> **Pictures paired with source code**
· · · · · · ·
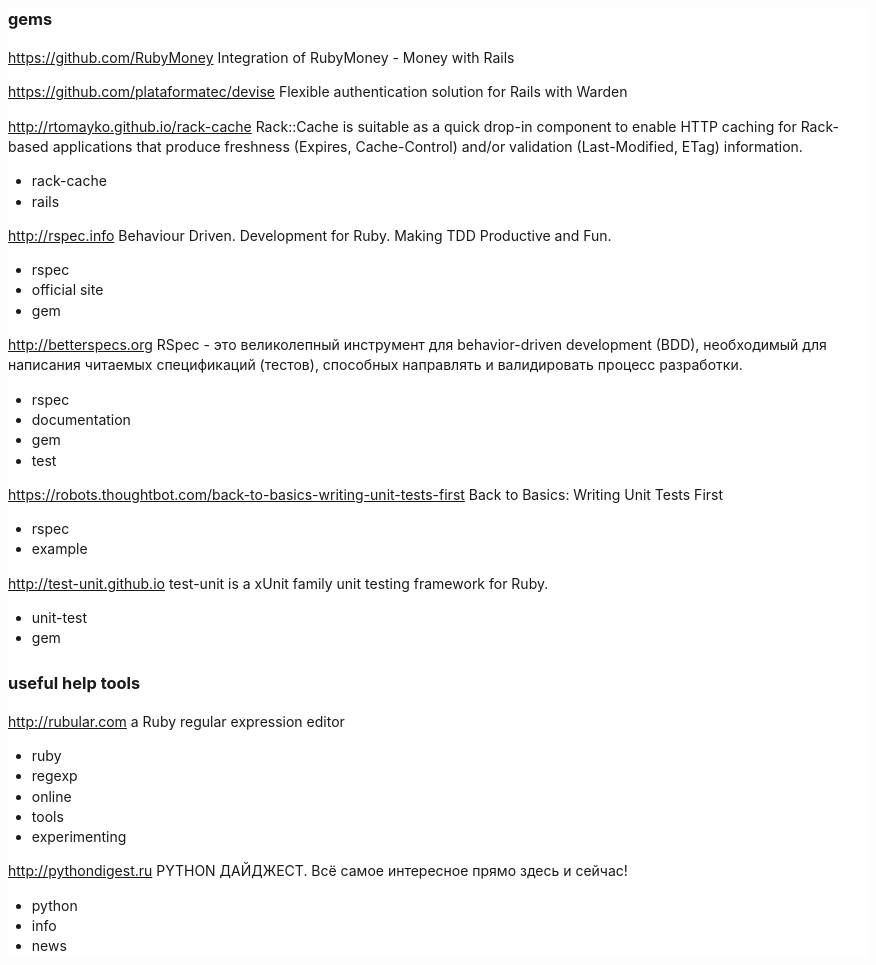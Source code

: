 ### gems

https://github.com/RubyMoney
Integration of RubyMoney - Money with Rails

https://github.com/plataformatec/devise
Flexible authentication solution for Rails with Warden

http://rtomayko.github.io/rack-cache
Rack::Cache is suitable as a quick drop-in component to enable HTTP caching for Rack-based applications that produce freshness (Expires, Cache-Control) and/or validation (Last-Modified, ETag) information.
* rack-cache
* rails

http://rspec.info
Behaviour Driven. Development for Ruby. Making TDD Productive and Fun.
* rspec
* official site
* gem

http://betterspecs.org
RSpec - это великолепный инструмент для behavior-driven development (BDD), необходимый для написания читаемых спецификаций (тестов), способных направлять и валидировать процесс разработки.
* rspec
* documentation
* gem
* test

https://robots.thoughtbot.com/back-to-basics-writing-unit-tests-first
Back to Basics: Writing Unit Tests First
* rspec
* example

http://test-unit.github.io
test-unit is a xUnit family unit testing framework for Ruby.
* unit-test
* gem

### useful help tools

http://rubular.com
a Ruby regular expression editor
* ruby
* regexp
* online
* tools
* experimenting

http://pythondigest.ru
PYTHON ДАЙДЖЕСТ. Всё самое интересное прямо здесь и сейчас!
* python
* info
* news
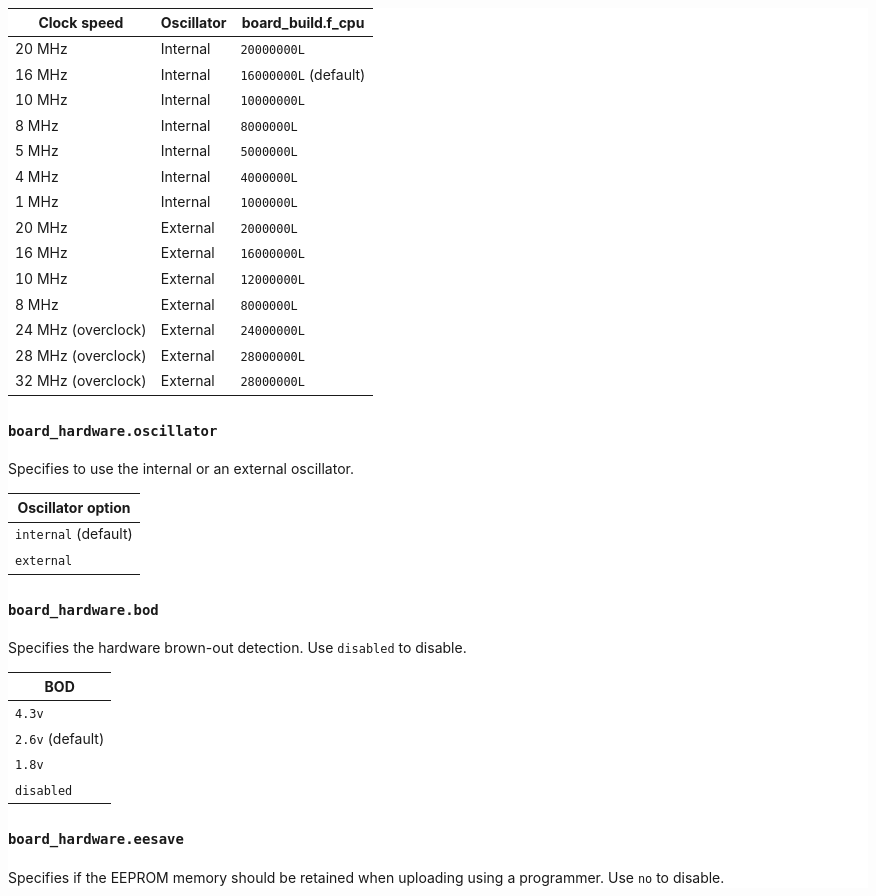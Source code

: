 | Clock speed        | Oscillator | board_build.f_cpu     |
|--------------------|------------|-----------------------|
| 20 MHz             | Internal   | `20000000L`           |
| 16 MHz             | Internal   | `16000000L` (default) |
| 10 MHz             | Internal   | `10000000L`           |
| 8 MHz              | Internal   | `8000000L`            |
| 5 MHz              | Internal   | `5000000L`            |
| 4 MHz              | Internal   | `4000000L`            |
| 1 MHz              | Internal   | `1000000L`            |
| 20 MHz             | External   | `2000000L`            |
| 16 MHz             | External   | `16000000L`           |
| 10 MHz             | External   | `12000000L`           |
| 8 MHz              | External   | `8000000L`            |
| 24 MHz (overclock) | External   | `24000000L`           |
| 28 MHz (overclock) | External   | `28000000L`           |
| 32 MHz (overclock) | External   | `28000000L`           |


### `board_hardware.oscillator`
Specifies to use the internal or an external oscillator.

| Oscillator option    |
|----------------------|
| `internal` (default) |
| `external`           |


### `board_hardware.bod`
Specifies the hardware brown-out detection. Use `disabled` to disable.

| BOD              |
|------------------|
| `4.3v`           |
| `2.6v` (default) |
| `1.8v`           |
| `disabled`       |


### `board_hardware.eesave`
Specifies if the EEPROM memory should be retained when uploading using a programmer. Use `no` to disable.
· · · · · · ·
> **Exercise instructions**
Say again, word for word, the lines beginning at the top of the data and ending with the line that has "28 MHz (overclock)". Skip the pictures.

> **Solution below**
Source code

: ### gems

https://github.com/RubyMoney
Integration of RubyMoney - Money with Rails

https://github.com/plataformatec/devise
Flexible authentication solution for Rails with Warden

http://rtomayko.github.io/rack-cache
Rack::Cache is suitable as a quick drop-in component to enable HTTP caching for Rack-based applications that produce freshness (Expires, Cache-Control) and/or validation (Last-Modified, ETag) information.
* rack-cache
* rails

http://rspec.info
Behaviour Driven. Development for Ruby. Making TDD Productive and Fun.
* rspec
* official site
* gem

http://betterspecs.org
RSpec - это великолепный инструмент для behavior-driven development (BDD), необходимый для написания читаемых спецификаций (тестов), способных направлять и валидировать процесс разработки.
* rspec
* documentation
* gem
* test

https://robots.thoughtbot.com/back-to-basics-writing-unit-tests-first
Back to Basics: Writing Unit Tests First
* rspec
* example

http://test-unit.github.io
test-unit is a xUnit family unit testing framework for Ruby.
* unit-test
* gem

### useful help tools

http://rubular.com
a Ruby regular expression editor
* ruby
* regexp
* online
* tools
* experimenting

http://pythondigest.ru
PYTHON ДАЙДЖЕСТ. Всё самое интересное прямо здесь и сейчас!
* python
* info
* news
Source code

: | Clock speed        | Oscillator | board_build.f_cpu     |
|--------------------|------------|-----------------------|
| 20 MHz             | Internal   | `20000000L`           |
| 16 MHz             | Internal   | `16000000L` (default) |
| 10 MHz             | Internal   | `10000000L`           |
| 8 MHz              | Internal   | `8000000L`            |
| 5 MHz              | Internal   | `5000000L`            |
| 4 MHz              | Internal   | `4000000L`            |
| 1 MHz              | Internal   | `1000000L`            |
| 20 MHz             | External   | `2000000L`            |
| 16 MHz             | External   | `16000000L`           |
| 10 MHz             | External   | `12000000L`           |
| 8 MHz              | External   | `8000000L`            |
| 24 MHz (overclock) | External   | `24000000L`           |
| 28 MHz (overclock) | External   | `28000000L`           |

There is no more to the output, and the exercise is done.